[Given records]

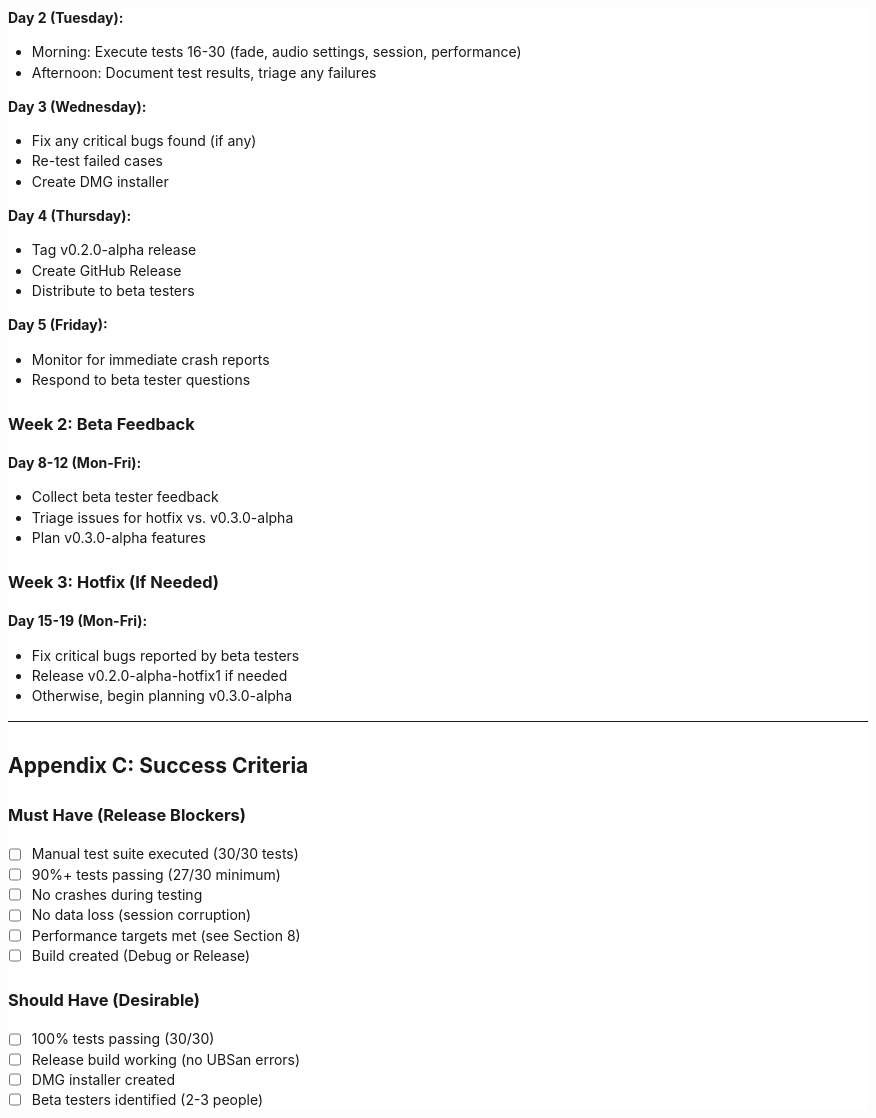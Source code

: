 **Day 2 (Tuesday):**

- Morning: Execute tests 16-30 (fade, audio settings, session, performance)
- Afternoon: Document test results, triage any failures

**Day 3 (Wednesday):**

- Fix any critical bugs found (if any)
- Re-test failed cases
- Create DMG installer

**Day 4 (Thursday):**

- Tag v0.2.0-alpha release
- Create GitHub Release
- Distribute to beta testers

**Day 5 (Friday):**

- Monitor for immediate crash reports
- Respond to beta tester questions

### Week 2: Beta Feedback

**Day 8-12 (Mon-Fri):**

- Collect beta tester feedback
- Triage issues for hotfix vs. v0.3.0-alpha
- Plan v0.3.0-alpha features

### Week 3: Hotfix (If Needed)

**Day 15-19 (Mon-Fri):**

- Fix critical bugs reported by beta testers
- Release v0.2.0-alpha-hotfix1 if needed
- Otherwise, begin planning v0.3.0-alpha

---

## Appendix C: Success Criteria

### Must Have (Release Blockers)

- [ ] Manual test suite executed (30/30 tests)
- [ ] 90%+ tests passing (27/30 minimum)
- [ ] No crashes during testing
- [ ] No data loss (session corruption)
- [ ] Performance targets met (see Section 8)
- [ ] Build created (Debug or Release)

### Should Have (Desirable)

- [ ] 100% tests passing (30/30)
- [ ] Release build working (no UBSan errors)
- [ ] DMG installer created
- [ ] Beta testers identified (2-3 people)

[/Given records]

Exercise requirements
The lines holding the string "critical" in the listing above are what you should copy out.

Result of this task
- Fix any critical bugs found (if any)
- Fix critical bugs reported by beta testers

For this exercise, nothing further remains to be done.